ThinkPads run Linux exceptionally well. I've never had any compatibility
issues with my T410, even when it was new. Staying with Intel graphics does
help a lot.

------
ajeet_dhaliwal
I am curious, what tasks do you find where performance is an issue, I'm
guessing it's not the office work or internet, is it building your projects?
Do you use it for mobile development, what's your usual environment?
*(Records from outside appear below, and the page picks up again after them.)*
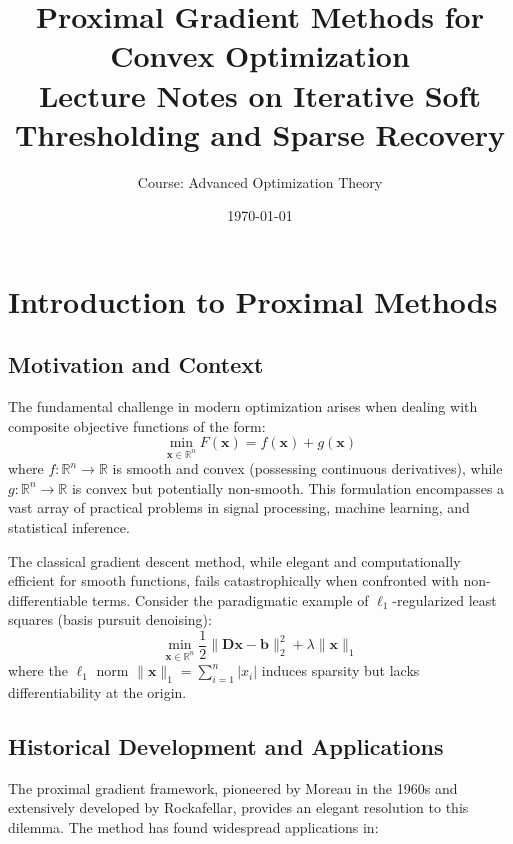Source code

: \documentclass[12pt]{article}
\title{Proximal Gradient Methods for Convex Optimization\\
\large Lecture Notes on Iterative Soft Thresholding and Sparse Recovery}
\author{Course: Advanced Optimization Theory}
\date{\today}
\renewcommand{\vec}[1]{\mathbf{#1}}
\newcommand{\norm}[1]{\lVert #1 \rVert}
\newcommand{\abs}[1]{\lvert #1 \rvert}
\newcommand{\R}{\mathbb{R}}
\theoremstyle{definition}
\begin{document}
\maketitle

\tableofcontents
\newpage

\section{Introduction to Proximal Methods}

\subsection{Motivation and Context}

The fundamental challenge in modern optimization arises when dealing with composite objective functions of the form:
\begin{equation}\label{eq:composite}
    \min_{\vec{x} \in \R^n} F(\vec{x}) = f(\vec{x}) + g(\vec{x})
\end{equation}
where $f: \R^n \to \R$ is smooth and convex (possessing continuous derivatives), while $g: \R^n \to \R$ is convex but potentially non-smooth. This formulation encompasses a vast array of practical problems in signal processing, machine learning, and statistical inference.

The classical gradient descent method, while elegant and computationally efficient for smooth functions, fails catastrophically when confronted with non-differentiable terms. Consider the paradigmatic example of $\ell_1$-regularized least squares (basis pursuit denoising):
\begin{equation}\label{eq:lasso}
    \min_{\vec{x} \in \R^n} \frac{1}{2}\norm{\vec{D}\vec{x} - \vec{b}}_2^2 + \lambda\norm{\vec{x}}_1
\end{equation}
where the $\ell_1$ norm $\norm{\vec{x}}_1 = \sum_{i=1}^n \abs{x_i}$ induces sparsity but lacks differentiability at the origin.

\subsection{Historical Development and Applications}

The proximal gradient framework, pioneered by Moreau in the 1960s and extensively developed by Rockafellar, provides an elegant resolution to this dilemma. The method has found widespread applications in:
\end{document}

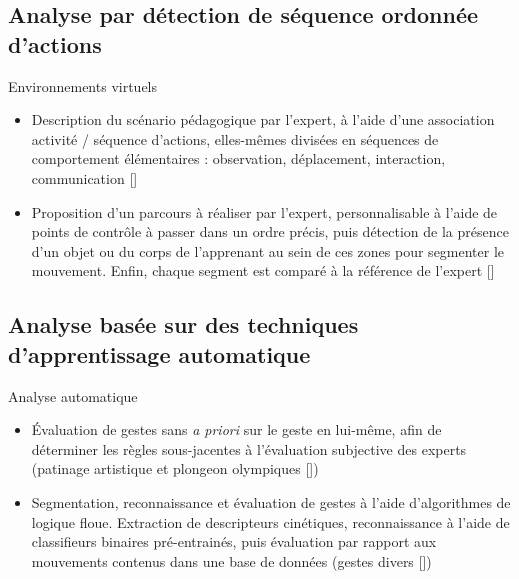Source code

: \documentclass[svgnames]{beamer}
\newcommand{\mycite}[1]{[\textit{\cite{#1}}]}
\begin{document}
	\subsection{Analyse par détection de séquence ordonnée d'actions}
	\begin{frame}{\subsecname}
		\begin{block}{Environnements virtuels}
			\begin{itemize}[label=$\bullet$]
				\item Description du scénario pédagogique par l'expert, à l'aide d'une association activité / séquence d'actions, elles-mêmes divisées en séquences de comportement élémentaires : observation, déplacement, interaction, communication \mycite{Mahdi2019TaE}		
				\item Proposition d'un parcours à réaliser par l'expert, personnalisable à l'aide de points de contrôle à passer dans un ordre précis, puis détection de la présence d'un objet ou du corps de l'apprenant au sein de ces zones pour segmenter le mouvement. Enfin, chaque segment est comparé à la référence de l'expert \mycite{Delest2019MaE}
			\end{itemize}
		\end{block}
	\end{frame}
	
	\subsection{Analyse basée sur des techniques d'apprentissage automatique}
	\begin{frame}{\subsecname}
		\begin{block}{Analyse automatique}
			\begin{itemize}[label=$\bullet$]
				\item Évaluation de gestes sans \textit{a priori} sur le geste en lui-même, afin de déterminer les règles sous-jacentes à l'évaluation subjective des experts (patinage artistique et plongeon olympiques \mycite{Pirsiavash2014AQA})
				\item Segmentation, reconnaissance et évaluation de gestes à l'aide d'algorithmes de logique floue. Extraction de descripteurs cinétiques, reconnaissance à l'aide de classifieurs binaires pré-entrainés, puis évaluation par rapport aux mouvements contenus dans une base de données (gestes divers \mycite{Patrona2018MaA})
			\end{itemize}
		\end{block}
	\end{frame}
	
\end{document}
I am using a late 2008 Macbook (Unibody Macbook 5.1) for the same sort of
activities you use it and find it fine and that is worrying me a bit, I use it
about 6 hours a day for my personal projects and entertainment. It originally
came with 2GB RAM which I upgraded about 5 years ago to 4GB, then a couple of
years ago I upgraded it to 8GB, which is the maximum it takes. I also replaced
the 160 GB HDD hard drive with a 256 SSD, I replaced the battery once, and had
to change the power adapter too. I've also upgraded the OS from Leopard > Snow
Leopard > Lion > Mountain Lion > Mavericks > Yosemite. To be clear it's an
original 'Macbook' which was phased out as a brand and recently (today
actually) been reintroduced as the new 'Macbook'. The processor is an ancient
Core 2 Duo 2.0 GHz but somehow I can keep managing to working on my Node.js,
Xcode 6/Swift projects alright.

I believe your Macbook Air is not upgradeable in the same way as my Macbook so
this is perhaps the reason you are finding you need more performance. I'm not
trying to suggest you don't need a new machine by the way, I am genuinely
interested where you find performance becomes an issue because even though I
am happy with my laptop some of my friends can't believe I am using this
laptop as my primary (and only) machine so I do feel a bit insane sometimes. I
once thought it may be that I've just gotten used to the slowness and don't
notice it but I do use a high end desktop at my day job for C++/C# dev work on
Visual Studio, and used the latest laptops at the Apple Store but only for
browsing so it is hard for me to compare dev work.

I really hope I'm not spending twice as long as everyone else compiling or
doing other processor heavy tasks and just got used to it, that would be
pretty stupid. Even the new Macbook 2015 which has what is considered a weak
processor by the press has better benchmark scores than the processor in mine.
Perhaps I'll go from my old Macbook to the new Macbook.

------
billconan
I'm thinking about dell xps 13 developer edition or the lenovo carbon x thrid
edition.

Razer Blade seems to have linux compatibility issue. plus I don't want nvidia
graphics card, always causes troubles in linux.

------
SamReidHughes
A Thinkpad T440p (14" screen) has a quad-core CPU option, I don't know if a
T450p (with return of discrete trackpoint buttons) will happen soon. It's one
of your standard big 14" business laptops.

The Toshiba Portege R30 has a 13.3" screen, has a quad-core CPU option, and
it's lightweight, but don't ask me about its quality or ability to cool that
CPU. I've heard good and bad things about its keyboard.

------
boydjd
I like my Lenovo X230. I've increased the RAM to 16GB and have 2 SSDs in it (a
micro SATA and regular). Everything seems to work fine for me in Arch.